30-60 minutes to see productivity improvements

Steps

  1. 1Install product management skill
  2. 2Start with user story generation for known feature
  3. 3Progress to competitive analysis: research 2-3 competitors
  4. 4Use for roadmap prioritization: apply RICE/ICE scoring
  5. 5Draft stakeholder communications and refine based on feedback
  6. 6Build template library for recurring PM tasks
  7. 7Share effective prompts with product team

Common Pitfalls

  • Not validating competitive research—verify facts before sharing
  • Accepting user stories without involving engineering team
  • Over-relying on frameworks without qualitative judgment
  • Not customizing outputs to company culture and communication style
  • Skipping stakeholder validation of generated requirements

Best Practices

✓ Do

  • +Validate research and competitive analysis with real data
  • +Collaborate with engineering when generating technical requirements
  • +Customize frameworks and templates to your company context
  • +Use skill for first drafts, refine with stakeholder input
  • +Document successful prompt patterns for PM tasks
  • +Combine AI efficiency with human judgment and intuition

✗ Don't

  • Don't publish competitive analysis without fact-checking
  • Don't finalize user stories without engineering review
  • Don't make prioritization decisions solely on AI scoring
  • Don't skip customer validation of generated requirements
  • Don't ignore company-specific context and culture

💡 Pro Tips

  • Provide context: company goals, constraints, customer feedback
  • Ask for alternatives: 'Show 3 ways to prioritize this roadmap'
  • Request stakeholder-specific formatting: 'Executive summary vs. engineering spec'
  • Use skill for 70% generation + 30% customization to company needs

When to Use This

✓ Use when

Use for user story writing, competitive research, roadmap prioritization, stakeholder communication, and PRD drafting.
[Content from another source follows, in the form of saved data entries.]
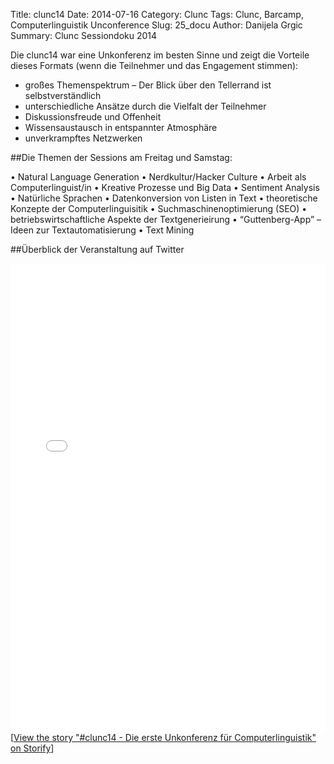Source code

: Title: clunc14
Date: 2014-07-16
Category: Clunc
Tags: Clunc, Barcamp, Computerlinguistik Unconference
Slug: 25_docu
Author: Danijela Grgic
Summary: Clunc Sessiondoku 2014


Die clunc14 war eine Unkonferenz im besten Sinne und zeigt die Vorteile dieses Formats (wenn die Teilnehmer und das Engagement stimmen): 
- großes Themenspektrum – Der Blick über den Tellerrand ist selbstverständlich
- unterschiedliche Ansätze durch die Vielfalt der Teilnehmer
- Diskussionsfreude und Offenheit
- Wissensaustausch in entspannter Atmosphäre
- unverkrampftes Netzwerken 


##Die Themen der Sessions  am Freitag und Samstag:

•	Natural Language Generation
•	Nerdkultur/Hacker Culture
•	Arbeit als Computerlinguist/in
•	Kreative Prozesse und Big Data
•	Sentiment Analysis
•	Natürliche Sprachen
•	Datenkonversion von Listen in Text
•	theoretische Konzepte der Computerlinguisitik
•	Suchmaschinenoptimierung (SEO)
•	betriebswirtschaftliche Aspekte der Textgenerieirung
•	“Guttenberg-App” – Ideen zur Textautomatisierung
•	Text Mining



##Überblick der Veranstaltung auf Twitter 

<div class="storify"><iframe src="//storify.com/aexea/clunc14-die-erste-unkonferenz-fur-computerlinguis/embed?border=false" width="100%" height=750 frameborder=no allowtransparency=true></iframe><script src="//storify.com/aexea/clunc14-die-erste-unkonferenz-fur-computerlinguis.js?border=false"></script><noscript>[<a href="//storify.com/aexea/clunc14-die-erste-unkonferenz-fur-computerlinguis" target="_blank">View the story "#clunc14 - Die erste Unkonferenz für Computerlinguistik" on Storify</a>]</noscript></div>

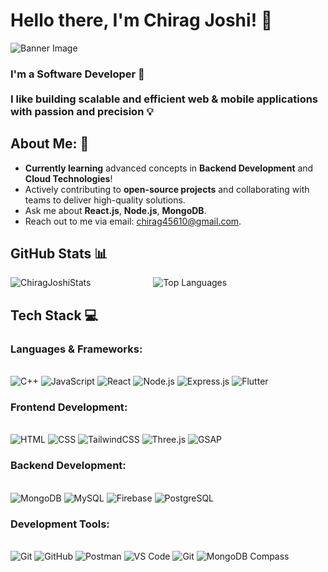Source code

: # **Hello there, I'm Chirag Joshi!** 👋

![Banner Image](https://github.com/user-attachments/assets/0e4db239-1978-4fe6-8e4b-70c60a61cd89)

<h3 align="left">I'm a Software Developer 🚀
<br><br>
I like building scalable and efficient web & mobile applications with passion and precision 💡</h3>


##  **About Me**: 💫
- **Currently learning** advanced concepts in **Backend Development** and **Cloud Technologies**!
- Actively contributing to **open-source projects** and collaborating with teams to deliver high-quality solutions.
- Ask me about **React.js**, **Node.js**, **MongoDB**.
- Reach out to me via email: [chirag45610@gmail.com](mailto:chirag45610@gmail.com).

##  **GitHub Stats** 📊

<div align="center" style="display: flex; ustify-content: center; gap: 100px;">
  <img src="https://github-readme-stats.vercel.app/api?username=chiragjoshi24&theme=radical&hide_border=true" alt="ChiragJoshiStats" />
  <img src="https://github-readme-stats.vercel.app/api/top-langs/?username=chiragjoshi24&theme=radical&layout=compact&hide_border=true" alt="Top Languages" />
</div>


## **Tech Stack** 💻<br>


### **Languages & Frameworks**:

<div align="left">
  <br>
  <img src="https://img.shields.io/badge/C++-%2300599C.svg?style=for-the-badge&logo=c%2B%2B&logoColor=white" alt="C++"/>
  <img src="https://img.shields.io/badge/JavaScript-%23323330.svg?style=for-the-badge&logo=javascript&logoColor=%23F7DF1E" alt="JavaScript"/>
  <img src="https://img.shields.io/badge/React-%2320232a.svg?style=for-the-badge&logo=react&logoColor=%2361DAFB" alt="React"/>
  <img src="https://img.shields.io/badge/Node.js-%23339933.svg?style=for-the-badge&logo=node.js&logoColor=white" alt="Node.js"/>
  <img src="https://img.shields.io/badge/Express.js-%23404d59.svg?style=for-the-badge&logo=express&logoColor=white" alt="Express.js"/>
  <img src="https://img.shields.io/badge/Python-%23025682.svg?style=for-the-badge&logo=python&logoColor=white" alt="Flutter"/>
</div>

### **Frontend Development**:
<div align="left">
    <br>
  <img src="https://img.shields.io/badge/HTML5-%23E34F26.svg?style=for-the-badge&logo=html5&logoColor=white" alt="HTML"/>
  <img src="https://img.shields.io/badge/CSS3-%231572B6.svg?style=for-the-badge&logo=css3&logoColor=white" alt="CSS"/>
  <img src="https://img.shields.io/badge/TailwindCSS-%2338B2AC.svg?style=for-the-badge&logo=tailwind-css&logoColor=white" alt="TailwindCSS"/>
  <img src="https://img.shields.io/badge/Three.js-%234D4DFF.svg?style=for-the-badge&logo=three.js&logoColor=white" alt="Three.js"/>
  <img src="https://img.shields.io/badge/GSAP-%2337E3B1.svg?style=for-the-badge&logo=gsap&logoColor=white" alt="GSAP"/>
</div>


### **Backend Development**:
<div align="left">
    <br>
  <img src="https://img.shields.io/badge/MongoDB-%2300C853.svg?style=for-the-badge&logo=mongodb&logoColor=white" alt="MongoDB"/>
  <img src="https://img.shields.io/badge/MySQL-%234E73B8.svg?style=for-the-badge&logo=mysql&logoColor=white" alt="MySQL"/>
  <img src="https://img.shields.io/badge/Firebase-%23FFCA28.svg?style=for-the-badge&logo=firebase&logoColor=white" alt="Firebase"/>
  <img src="https://img.shields.io/badge/PostgreSQL-%2523FFCA28.svg?style=for-the-badge&logo=PostgreSQL&logoColor=white" alt="PostgreSQL"/>
</div>


### **Development Tools**:
<div align="left">
<br>
  <img src="https://img.shields.io/badge/Git-%23F1502F.svg?style=for-the-badge&logo=git&logoColor=white" alt="Git"/>
  <img src="https://img.shields.io/badge/GitHub-%23181717.svg?style=for-the-badge&logo=github&logoColor=white" alt="GitHub"/>
  <img src="https://img.shields.io/badge/Postman-%23FF6C37.svg?style=for-the-badge&logo=postman&logoColor=white" alt="Postman"/>
  <img src="https://img.shields.io/badge/VS%20Code-%23007ACC.svg?style=for-the-badge&logo=visual-studio-code&logoColor=white" alt="VS Code"/>
  <img src="https://img.shields.io/badge/Vim-%2523F1502F.svg?style=for-the-badge&logo=neovim&logoColor=white" alt="Git"/>
  <img src="https://img.shields.io/badge/MongoDB%20Compass-%23000.svg?style=for-the-badge&logo=mongodb&logoColor=white" alt="MongoDB Compass"/>
</div>
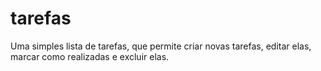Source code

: # tarefas
Uma simples lista de tarefas, que permite criar novas tarefas, editar elas, marcar como realizadas e excluir elas.
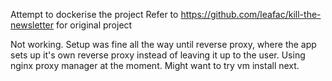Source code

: Attempt to dockerise the project
Refer to https://github.com/leafac/kill-the-newsletter for original project

Not working. Setup was fine all the way until reverse proxy, where the app sets up it's own reverse proxy instead of leaving it up to the user. 
Using nginx proxy manager at the moment. 
Might want to try vm install next. 
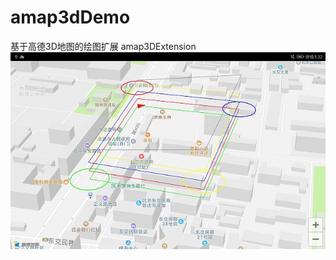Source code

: # amap3dDemo
基于高德3D地图的绘图扩展 amap3DExtension
![image](https://github.com/luoyuzhao/amap3dDemo/blob/master/Screenshot.jpg?raw=true)
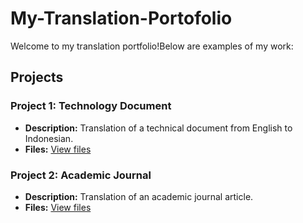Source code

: # My-Translation-Portofolio
Welcome to my translation portfolio!Below are examples of my work:

## Projects

### Project 1: Technology Document
- **Description:** Translation of a technical document from English to Indonesian.
- **Files:** [View files](link-to-folder-or-file)

### Project 2: Academic Journal
- **Description:** Translation of an academic journal article.
- **Files:** [View files](https://github.com/Ayasoraya11/My-Translation-Portofolio/issues/1)
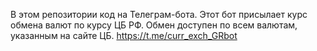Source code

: В этом репозитории код на Телеграм-бота.
Этот бот присылает курс обмена валют по курсу ЦБ РФ.
Обмен доступен по всем валютам, указанным на сайте ЦБ.
https://t.me/curr_exch_GRbot
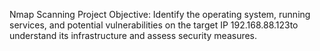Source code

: Nmap Scanning Project 
Objective: Identify the operating system, running services, and potential vulnerabilities on the target IP 
192.168.88.123to understand its infrastructure and assess security measures.
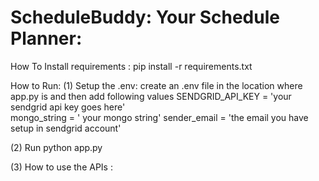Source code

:# ScheduleBuddy: Your Schedule Planner:
How To Install requirements :
 pip install -r requirements.txt

How to Run:
(1) Setup the .env:
   create an .env file in the location where app.py is and then add following values
   SENDGRID_API_KEY = 'your sendgrid api key goes here'\
   mongo_string = ' your mongo string'
   sender_email = 'the email you have setup in sendgrid account'

(2) Run python app.py

(3) How to use the APIs :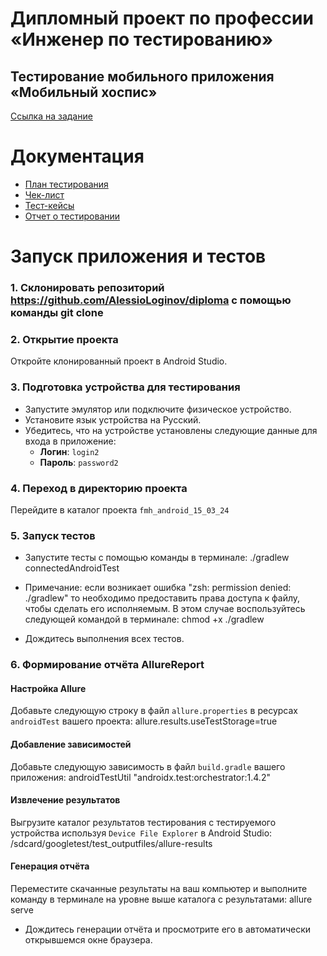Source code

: # Дипломный проект по профессии «Инженер по тестированию»

## Тестирование мобильного приложения «Мобильный хоспис»

[Ссылка на задание](https://github.com/netology-code/qamid-diplom)

# Документация

- [План тестирования](https://github.com/AlessioLoginov/diploma/blob/master/Plan.md)
- [Чек-лист](https://docs.google.com/spreadsheets/d/1gTjyUHkcQfmJK7_jNAA6gCGzWxkf2OGuMRAAZf1uhoo/edit?usp=sharing)
- [Тест-кейсы](https://docs.google.com/spreadsheets/d/18EOriyNmkvxDnbUzjyPIR86qTo1irk1DnD3H78v5dFk/edit?usp=sharing)
- [Отчет о тестировании](https://github.com/AlessioLoginov/diploma/blob/master/Result.md)

# Запуск приложения и тестов

### 1. Склонировать репозиторий https://github.com/AlessioLoginov/diploma с помощью команды git clone

### 2. Открытие проекта

Откройте клонированный проект в Android Studio.

### 3. Подготовка устройства для тестирования

- Запустите эмулятор или подключите физическое устройство.
- Установите язык устройства на Русский.
- Убедитесь, что на устройстве установлены следующие данные для входа в приложение:
  - **Логин**: `login2`
  - **Пароль**: `password2`

### 4. Переход в директорию проекта

Перейдите в каталог проекта `fmh_android_15_03_24`

### 5. Запуск тестов

- Запустите тесты с помощью команды в терминале: ./gradlew connectedAndroidTest
- Примечание: если возникает ошибка "zsh: permission denied: ./gradlew" то необходимо предоставить права доступа к файлу, чтобы сделать его исполняемым. В этом случае воспользуйтесь следующей командой в терминале: chmod +x ./gradlew

- Дождитесь выполнения всех тестов.

### 6. Формирование отчёта AllureReport

#### Настройка Allure

Добавьте следующую строку в файл `allure.properties` в ресурсах `androidTest` вашего проекта: allure.results.useTestStorage=true

#### Добавление зависимостей

Добавьте следующую зависимость в файл `build.gradle` вашего приложения: androidTestUtil "androidx.test:orchestrator:1.4.2"

#### Извлечение результатов

Выгрузите каталог результатов тестирования с тестируемого устройства используя `Device File Explorer` в Android Studio: /sdcard/googletest/test_outputfiles/allure-results

#### Генерация отчёта

Переместите скачанные результаты на ваш компьютер и выполните команду в терминале на уровне выше каталога с результатами: allure serve

- Дождитесь генерации отчёта и просмотрите его в автоматически открывшемся окне браузера.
Best for reducing repetitive documentation and research work.

✗ Avoid when

Avoid for strategic product vision (requires deep customer empathy), pricing decisions (needs market and financial expertise), or when face-to-face customer discovery is more valuable than speed.

Learning Path

  1. 1Basic: user stories, feature specs, status updates
  2. 2Intermediate: competitive analysis, prioritization frameworks, PRDs
  3. 3Advanced: product strategy, go-to-market planning, OKR setting
  4. 4Expert: product vision, market positioning, business model innovation

Related Skills

Reviews

4.575 reviews
  • D
    Diego ReddyDec 24, 2024

    defi-protocol-templates is among the better-maintained entries we tried; worth keeping pinned for repeat workflows.

  • L
    Luis ChenDec 24, 2024

    Useful defaults in defi-protocol-templates — fewer surprises than typical one-off scripts, and it plays nicely with `npx skills` flows.

  • A
    Amelia TaylorDec 12, 2024

    Solid pick for teams standardizing on skills: defi-protocol-templates is focused, and the summary matches what you get after install.

  • M
    Min RaoDec 8, 2024

    defi-protocol-templates reduced setup friction for our internal harness; good balance of opinion and flexibility.

  • K
    Kaira ThomasDec 4, 2024

    We added defi-protocol-templates from the explainx registry; install was straightforward and the SKILL.md answered most questions upfront.

  • A
    Anika JohnsonNov 27, 2024

    We added defi-protocol-templates from the explainx registry; install was straightforward and the SKILL.md answered most questions upfront.

  • K
    Kiara GarciaNov 23, 2024

    defi-protocol-templates reduced setup friction for our internal harness; good balance of opinion and flexibility.

  • E
    Emma SmithNov 23, 2024

    Useful defaults in defi-protocol-templates — fewer surprises than typical one-off scripts, and it plays nicely with `npx skills` flows.

  • L
    Luis YangNov 15, 2024

    Useful defaults in defi-protocol-templates — fewer surprises than typical one-off scripts, and it plays nicely with `npx skills` flows.

  • D
    Diego JohnsonNov 15, 2024

    defi-protocol-templates is among the better-maintained entries we tried; worth keeping pinned for repeat workflows.